*INFORMATION PROVIDED*:
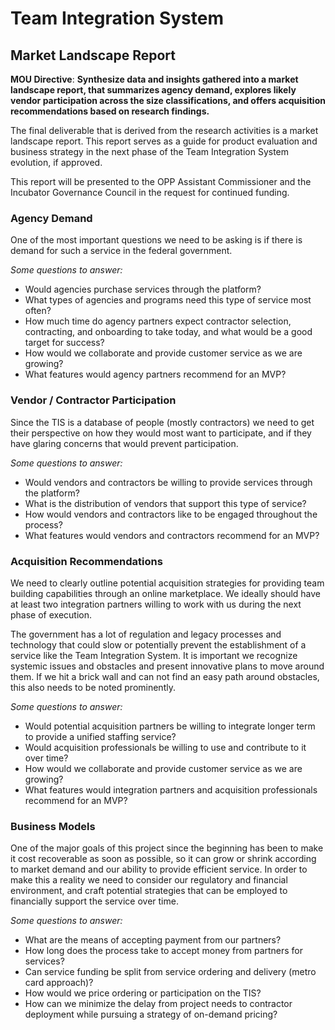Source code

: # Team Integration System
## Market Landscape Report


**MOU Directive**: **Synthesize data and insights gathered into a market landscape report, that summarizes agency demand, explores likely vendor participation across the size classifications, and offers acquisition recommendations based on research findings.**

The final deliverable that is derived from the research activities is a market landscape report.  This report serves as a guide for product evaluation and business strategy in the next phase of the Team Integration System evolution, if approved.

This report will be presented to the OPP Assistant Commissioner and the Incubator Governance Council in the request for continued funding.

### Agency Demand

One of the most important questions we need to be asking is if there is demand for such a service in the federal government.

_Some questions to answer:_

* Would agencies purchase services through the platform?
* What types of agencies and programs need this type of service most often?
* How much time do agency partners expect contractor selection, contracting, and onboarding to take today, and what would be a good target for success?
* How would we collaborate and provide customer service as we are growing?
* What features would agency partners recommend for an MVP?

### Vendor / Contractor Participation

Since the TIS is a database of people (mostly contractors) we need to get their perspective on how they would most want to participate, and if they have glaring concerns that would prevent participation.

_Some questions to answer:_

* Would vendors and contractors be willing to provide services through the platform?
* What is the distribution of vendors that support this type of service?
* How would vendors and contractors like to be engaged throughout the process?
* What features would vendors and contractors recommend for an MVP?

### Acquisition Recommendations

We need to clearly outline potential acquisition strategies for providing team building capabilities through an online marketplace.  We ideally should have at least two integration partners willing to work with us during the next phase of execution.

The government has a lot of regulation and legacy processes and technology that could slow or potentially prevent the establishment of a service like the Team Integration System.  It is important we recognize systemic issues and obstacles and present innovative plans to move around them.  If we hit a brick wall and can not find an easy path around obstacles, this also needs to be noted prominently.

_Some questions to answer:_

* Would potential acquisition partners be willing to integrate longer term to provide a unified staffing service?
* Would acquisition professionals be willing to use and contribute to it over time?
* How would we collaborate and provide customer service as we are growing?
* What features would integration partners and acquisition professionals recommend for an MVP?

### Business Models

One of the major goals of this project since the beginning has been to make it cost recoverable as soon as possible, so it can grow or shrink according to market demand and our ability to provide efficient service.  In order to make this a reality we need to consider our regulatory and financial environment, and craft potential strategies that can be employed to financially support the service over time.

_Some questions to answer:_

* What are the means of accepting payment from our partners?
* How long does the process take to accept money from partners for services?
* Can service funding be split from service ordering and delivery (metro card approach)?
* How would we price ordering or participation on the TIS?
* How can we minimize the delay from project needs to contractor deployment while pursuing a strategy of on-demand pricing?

---

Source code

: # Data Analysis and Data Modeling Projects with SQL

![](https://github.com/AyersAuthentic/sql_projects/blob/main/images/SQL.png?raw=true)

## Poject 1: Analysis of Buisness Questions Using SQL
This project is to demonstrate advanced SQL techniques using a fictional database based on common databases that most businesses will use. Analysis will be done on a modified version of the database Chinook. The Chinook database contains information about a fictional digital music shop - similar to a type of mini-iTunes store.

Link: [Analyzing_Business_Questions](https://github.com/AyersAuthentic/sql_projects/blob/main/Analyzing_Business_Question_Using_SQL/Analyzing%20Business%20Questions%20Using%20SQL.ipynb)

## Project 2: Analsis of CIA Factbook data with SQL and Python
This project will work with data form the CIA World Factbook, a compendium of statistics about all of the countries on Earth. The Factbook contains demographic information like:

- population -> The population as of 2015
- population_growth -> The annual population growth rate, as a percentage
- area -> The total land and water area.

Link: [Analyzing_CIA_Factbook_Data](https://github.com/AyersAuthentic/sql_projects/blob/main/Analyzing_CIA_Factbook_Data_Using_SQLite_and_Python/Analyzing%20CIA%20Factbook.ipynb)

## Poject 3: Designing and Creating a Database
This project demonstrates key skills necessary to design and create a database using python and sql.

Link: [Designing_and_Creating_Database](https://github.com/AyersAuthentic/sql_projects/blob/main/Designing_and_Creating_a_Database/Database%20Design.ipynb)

--

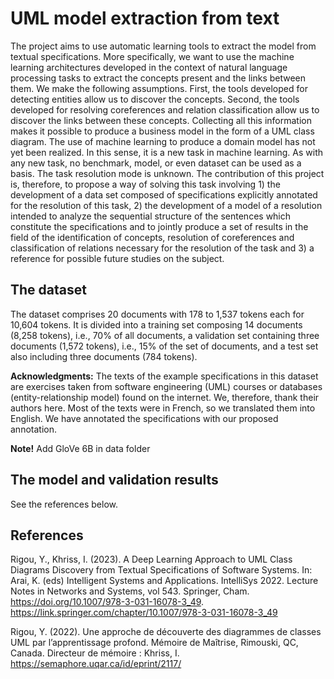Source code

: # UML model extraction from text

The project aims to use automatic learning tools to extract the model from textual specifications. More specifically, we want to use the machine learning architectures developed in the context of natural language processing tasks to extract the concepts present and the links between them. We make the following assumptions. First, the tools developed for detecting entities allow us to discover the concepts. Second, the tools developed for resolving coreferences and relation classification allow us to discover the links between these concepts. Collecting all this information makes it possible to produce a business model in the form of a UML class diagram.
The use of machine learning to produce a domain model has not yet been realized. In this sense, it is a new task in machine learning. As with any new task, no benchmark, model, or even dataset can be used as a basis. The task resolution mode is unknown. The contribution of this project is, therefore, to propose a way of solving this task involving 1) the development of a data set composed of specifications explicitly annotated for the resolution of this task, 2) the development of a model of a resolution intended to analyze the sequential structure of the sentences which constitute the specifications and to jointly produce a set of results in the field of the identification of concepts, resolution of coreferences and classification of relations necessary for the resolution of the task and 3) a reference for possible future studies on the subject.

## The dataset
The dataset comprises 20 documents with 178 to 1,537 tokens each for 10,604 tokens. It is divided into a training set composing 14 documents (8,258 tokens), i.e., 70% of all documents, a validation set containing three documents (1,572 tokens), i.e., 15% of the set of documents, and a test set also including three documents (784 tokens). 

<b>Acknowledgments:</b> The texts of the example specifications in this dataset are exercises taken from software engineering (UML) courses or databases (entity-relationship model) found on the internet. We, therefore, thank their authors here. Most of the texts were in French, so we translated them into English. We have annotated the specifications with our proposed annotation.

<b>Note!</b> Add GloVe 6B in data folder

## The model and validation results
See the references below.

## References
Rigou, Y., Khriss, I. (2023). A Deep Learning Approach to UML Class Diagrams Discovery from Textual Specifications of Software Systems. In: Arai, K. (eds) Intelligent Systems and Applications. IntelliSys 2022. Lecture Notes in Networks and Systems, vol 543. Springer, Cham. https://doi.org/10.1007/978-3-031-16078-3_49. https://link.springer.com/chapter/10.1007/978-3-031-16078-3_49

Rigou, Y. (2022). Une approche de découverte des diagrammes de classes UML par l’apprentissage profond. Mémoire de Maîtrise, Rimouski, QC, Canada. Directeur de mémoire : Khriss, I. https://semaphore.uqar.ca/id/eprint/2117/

*PROBLEM STATEMENT*:
Look above for the line with "contractors recommend for an MVP?" and the line with "We need to clearly". Write out those two lines and all the lines between them, exactly, and no others.

*ANSWER BOX*:
* What features would vendors and contractors recommend for an MVP?

### Acquisition Recommendations

We need to clearly outline potential acquisition strategies for providing team building capabilities through an online marketplace.  We ideally should have at least two integration partners willing to work with us during the next phase of execution.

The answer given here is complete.